Please let me know what y'all think! Here's the Github repository.
osedao t1_isk832i wrote
>Here's the Github repository.
Hi, thanks for your contribution and sharing this. I have a question regarding if we can use this for labeled data. Have you found a chance to look into this, or seen similar method?
mansumi_ t1_iskhh3y wrote
You may want to consider using Alpha Shapes (https://en.m.wikipedia.org/wiki/Alpha_shape) instead of a pure delaunay triangulation. Imagine you had a point cloud of a table, your proposed data augmentation would give you new points in empty spaces in the domain, which would ruin the original point cloud. Excluding points outside of the alpha shape would be a bit better. Even still, I'm not sure if this augmentation scheme is "valid" for most shapes, I think it would probably harm training if anything.
ThrowThisShitAway10 t1_iso59z3 wrote
What's the point? No pun intended.
MrWrodgy t1_ism3a5v wrote
IS THIS A KIND OF INTERPOLATION?
ZestyData t1_isk14sf wrote
I think one aspect that's really crucial and missing is the statistical/mathematical justification for using this. Before using a tool we'd need to be certain its behaviour is valid.

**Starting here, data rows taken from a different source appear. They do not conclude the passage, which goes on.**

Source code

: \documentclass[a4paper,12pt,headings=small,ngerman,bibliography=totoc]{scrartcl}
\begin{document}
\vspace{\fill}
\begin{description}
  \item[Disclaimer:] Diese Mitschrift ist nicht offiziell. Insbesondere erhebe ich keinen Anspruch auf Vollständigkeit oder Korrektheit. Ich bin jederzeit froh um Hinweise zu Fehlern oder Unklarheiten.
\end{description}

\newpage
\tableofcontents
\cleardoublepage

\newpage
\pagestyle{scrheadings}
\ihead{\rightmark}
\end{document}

You mention that you use Delaunay Triangulation (which should really be emphasized higher up, being the crucial aspect of this tool existing). But can you provide and make note of the references that justify Delaunay Triangulation as an effective method for generating data to fit an existing statistical distribution?

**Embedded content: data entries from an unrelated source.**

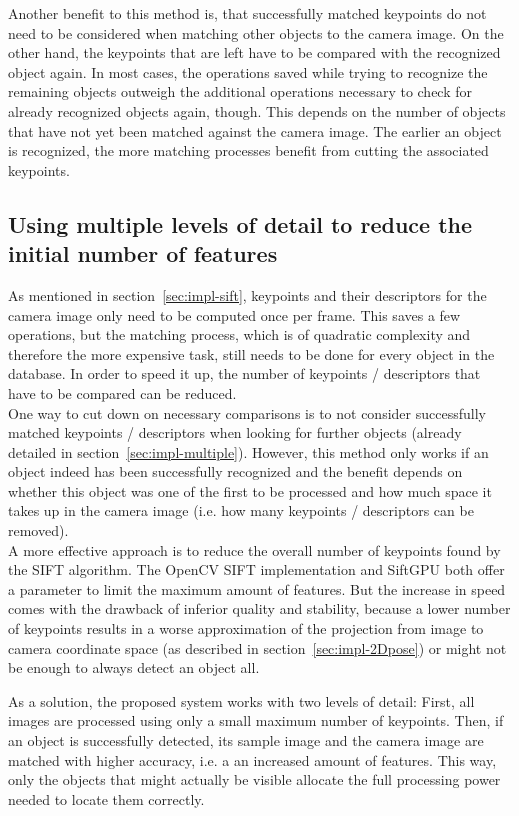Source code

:Another benefit to this method is, that successfully matched keypoints do not need to be considered when matching other objects to the camera image. On the other hand, the keypoints that are left have to be compared with the recognized object again. In most cases, the operations saved while trying to recognize the remaining objects outweigh the additional operations necessary to check for already recognized objects again, though. This depends on the number of objects that have not yet been matched against the camera image. The earlier an object is recognized, the more matching processes benefit from cutting the associated keypoints.

\subsection{Using multiple levels of detail to reduce the initial number of features}
\label{sec:impl-mipmap}
As mentioned in section~\ref{sec:impl-sift}, keypoints and their descriptors for the camera image only need to be computed once per frame. This saves a few operations, but the matching process, which is of quadratic complexity and therefore the more expensive task, still needs to be done for every object in the database. In order to speed it up, the number of keypoints / descriptors that have to be compared can be reduced. \\

One way to cut down on necessary comparisons is to not consider successfully matched keypoints / descriptors when looking for further objects (already detailed in section~\ref{sec:impl-multiple}). However, this method only works if an object indeed has been successfully recognized and the benefit depends on whether this object was one of the first to be processed and how much space it takes up in the camera image (i.e. how many keypoints / descriptors can be removed). \\

A more effective approach is to reduce the overall number of keypoints found by the SIFT algorithm. The OpenCV SIFT implementation and SiftGPU both offer a parameter to limit the maximum amount of features. But the increase in speed comes with the drawback of inferior quality and stability, because a lower number of keypoints results in a worse approximation of the projection from image to camera coordinate space (as described in section~\ref{sec:impl-2Dpose}) or might not be enough to always detect an object all.

As a solution, the proposed system works with two levels of detail: First, all images are processed using only a small maximum number of keypoints. Then, if an object is successfully detected, its sample image and the camera image are matched with higher accuracy, i.e. a an increased amount of features. This way, only the objects that might actually be visible allocate the full processing power needed to locate them correctly.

I haven't really used Delaunay Triangulation in this manner but by my basic understanding of the algorithm, doesn't it attempt to create an optimal triangulation, and therefore would tend towards outputting rather uniformly distributed internal points, rather than learning the distribution of the input? And the higher number, the greater that trend?
If that hypothesis were the case, it'd be less than useless as an artificial data source, it'd be harmful for the vast majority of use cases! I very well may be wrong, but my main point is that you should definitely make note of the method's performance if you're advertising it as a solution.